Ephesus, where Timothy led a growing church, was the centre of the pagan cult of Diana (or Artemis). The magnificent temple in Ephesus was one of the ‘seven wonders of the world’ containing an ebony statue of the goddess. It was a culture in which women strove for dominance; and ungodly sexual practices were considered normal.
Against this background, Paul called for women who believed in Jesus to dress in a way that did not flaunt their sexuality or power. Instead they should be eager to serve the believers and others in a humble way as part of their worship to God. In that culture Paul wanted the women to learn to submit in the church and at home and to honour their husbands, raise children in godly households, and encourage their husbands to be the spiritual leaders at home.
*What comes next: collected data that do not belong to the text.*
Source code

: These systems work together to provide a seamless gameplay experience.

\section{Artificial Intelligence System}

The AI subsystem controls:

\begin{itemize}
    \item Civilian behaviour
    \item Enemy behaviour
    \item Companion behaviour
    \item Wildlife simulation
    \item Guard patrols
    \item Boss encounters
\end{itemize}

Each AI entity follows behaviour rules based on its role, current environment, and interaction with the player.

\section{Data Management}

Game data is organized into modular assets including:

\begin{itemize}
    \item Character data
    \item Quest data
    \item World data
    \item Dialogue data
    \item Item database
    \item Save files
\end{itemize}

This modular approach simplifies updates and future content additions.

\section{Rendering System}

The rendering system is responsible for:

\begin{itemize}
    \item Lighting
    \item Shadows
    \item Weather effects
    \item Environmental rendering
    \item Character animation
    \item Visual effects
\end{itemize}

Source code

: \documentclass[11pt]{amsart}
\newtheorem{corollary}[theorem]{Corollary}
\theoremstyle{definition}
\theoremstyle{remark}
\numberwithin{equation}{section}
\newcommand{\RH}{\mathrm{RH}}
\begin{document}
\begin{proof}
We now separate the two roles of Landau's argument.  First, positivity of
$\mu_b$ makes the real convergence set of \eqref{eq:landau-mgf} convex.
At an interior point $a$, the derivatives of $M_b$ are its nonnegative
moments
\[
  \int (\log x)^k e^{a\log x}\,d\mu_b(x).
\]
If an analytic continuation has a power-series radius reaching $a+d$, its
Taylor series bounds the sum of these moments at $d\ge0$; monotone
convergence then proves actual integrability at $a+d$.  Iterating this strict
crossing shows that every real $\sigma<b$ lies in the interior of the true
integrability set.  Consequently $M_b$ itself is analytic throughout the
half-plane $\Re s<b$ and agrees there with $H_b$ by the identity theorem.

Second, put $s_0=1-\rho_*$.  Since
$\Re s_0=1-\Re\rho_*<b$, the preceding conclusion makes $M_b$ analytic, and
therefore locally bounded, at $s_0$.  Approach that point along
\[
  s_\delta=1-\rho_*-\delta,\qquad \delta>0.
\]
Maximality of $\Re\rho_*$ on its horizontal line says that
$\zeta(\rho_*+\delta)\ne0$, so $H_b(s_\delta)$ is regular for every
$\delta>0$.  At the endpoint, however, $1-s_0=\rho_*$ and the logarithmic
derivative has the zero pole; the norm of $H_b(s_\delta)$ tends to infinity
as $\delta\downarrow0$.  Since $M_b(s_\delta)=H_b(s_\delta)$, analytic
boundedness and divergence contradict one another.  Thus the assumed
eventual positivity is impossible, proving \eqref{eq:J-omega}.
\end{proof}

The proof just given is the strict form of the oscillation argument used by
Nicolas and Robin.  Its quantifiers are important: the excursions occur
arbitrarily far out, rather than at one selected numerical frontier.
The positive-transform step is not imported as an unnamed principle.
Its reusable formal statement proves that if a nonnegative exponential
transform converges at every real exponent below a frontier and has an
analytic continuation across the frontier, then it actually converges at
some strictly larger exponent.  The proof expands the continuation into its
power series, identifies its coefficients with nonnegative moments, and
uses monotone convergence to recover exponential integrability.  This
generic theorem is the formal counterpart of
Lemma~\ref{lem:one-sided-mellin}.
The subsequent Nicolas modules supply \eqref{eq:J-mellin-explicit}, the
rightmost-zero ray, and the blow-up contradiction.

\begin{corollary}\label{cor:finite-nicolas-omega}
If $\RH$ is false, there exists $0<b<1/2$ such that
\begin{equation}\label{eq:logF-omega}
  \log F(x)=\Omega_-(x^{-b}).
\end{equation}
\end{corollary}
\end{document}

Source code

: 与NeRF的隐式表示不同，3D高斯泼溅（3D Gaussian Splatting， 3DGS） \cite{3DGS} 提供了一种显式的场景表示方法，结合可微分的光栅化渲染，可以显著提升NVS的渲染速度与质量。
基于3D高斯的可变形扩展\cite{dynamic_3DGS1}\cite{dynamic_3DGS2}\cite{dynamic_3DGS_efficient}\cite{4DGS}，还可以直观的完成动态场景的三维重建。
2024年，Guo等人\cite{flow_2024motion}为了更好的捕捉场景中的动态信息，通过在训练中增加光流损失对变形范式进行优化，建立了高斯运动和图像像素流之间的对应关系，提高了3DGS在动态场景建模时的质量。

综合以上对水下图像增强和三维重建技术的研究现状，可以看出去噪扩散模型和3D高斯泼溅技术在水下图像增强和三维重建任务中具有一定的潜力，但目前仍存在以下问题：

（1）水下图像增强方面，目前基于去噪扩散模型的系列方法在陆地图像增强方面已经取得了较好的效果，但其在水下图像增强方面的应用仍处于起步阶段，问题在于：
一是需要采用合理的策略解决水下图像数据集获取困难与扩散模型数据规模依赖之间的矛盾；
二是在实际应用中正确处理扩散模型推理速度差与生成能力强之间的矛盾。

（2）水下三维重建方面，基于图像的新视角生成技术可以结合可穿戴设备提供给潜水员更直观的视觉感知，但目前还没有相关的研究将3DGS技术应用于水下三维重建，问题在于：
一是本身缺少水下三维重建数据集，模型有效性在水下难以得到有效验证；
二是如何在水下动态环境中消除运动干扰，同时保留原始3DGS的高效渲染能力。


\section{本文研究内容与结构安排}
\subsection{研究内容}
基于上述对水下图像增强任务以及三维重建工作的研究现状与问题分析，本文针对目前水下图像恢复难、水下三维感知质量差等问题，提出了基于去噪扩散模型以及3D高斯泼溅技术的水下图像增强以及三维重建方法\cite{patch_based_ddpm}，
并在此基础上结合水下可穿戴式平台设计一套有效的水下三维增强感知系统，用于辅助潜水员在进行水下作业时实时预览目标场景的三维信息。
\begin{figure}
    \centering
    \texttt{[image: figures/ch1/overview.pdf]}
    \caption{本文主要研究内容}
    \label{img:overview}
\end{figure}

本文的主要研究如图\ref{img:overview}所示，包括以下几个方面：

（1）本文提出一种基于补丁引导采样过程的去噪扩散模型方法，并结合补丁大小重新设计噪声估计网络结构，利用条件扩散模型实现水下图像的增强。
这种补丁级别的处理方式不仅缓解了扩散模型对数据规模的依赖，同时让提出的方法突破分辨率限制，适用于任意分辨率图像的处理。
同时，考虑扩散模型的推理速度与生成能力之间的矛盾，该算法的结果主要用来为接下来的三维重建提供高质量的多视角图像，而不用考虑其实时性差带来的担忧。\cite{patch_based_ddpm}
The principles of husbandly care, fatherly provision and male headship continue throughout the Bible. However women often have to take a leading role because of the circumstances they find themselves in. Nevertheless the Bible affirms the blessing which comes to a family when the husband and father accepts his responsibility to nurture his wife and children, as well as others in the church. The heavy pressures of family life today impose increasing loads on the wife and mother which would be made much easier as the husband prays for his family and teaches them the truth from God’s Word. In that way the whole family may grow up as effective disciples of Jesus Christ; and the church is stabilised in the truth.